▸ **WORK ORDER**:
Copy the records below word for word, from the first line through the line that contains "Daniël here, trying", and leave out any pictures.
START GIVEN RECORDS
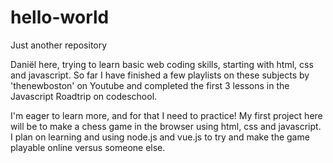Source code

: # hello-world
Just another repository

Daniël here, trying to learn basic web coding skills, starting with html, css and javascript. So far I have finished a few playlists on these subjects by 'thenewboston' on Youtube and completed the first 3 lessons in the Javascript Roadtrip on codeschool. 

I'm eager to learn more, and for that I need to practice! My first project here will be to make a chess game in the browser using html, css and javascript. I plan on learning and using node.js and vue.js to try and make the game playable online versus someone else.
END GIVEN RECORDS
▸ **SOLUTION TO THE PROBLEM**:
Source code

: # hello-world
Just another repository

Daniël here, trying to learn basic web coding skills, starting with html, css and javascript. So far I have finished a few playlists on these subjects by 'thenewboston' on Youtube and completed the first 3 lessons in the Javascript Roadtrip on codeschool. 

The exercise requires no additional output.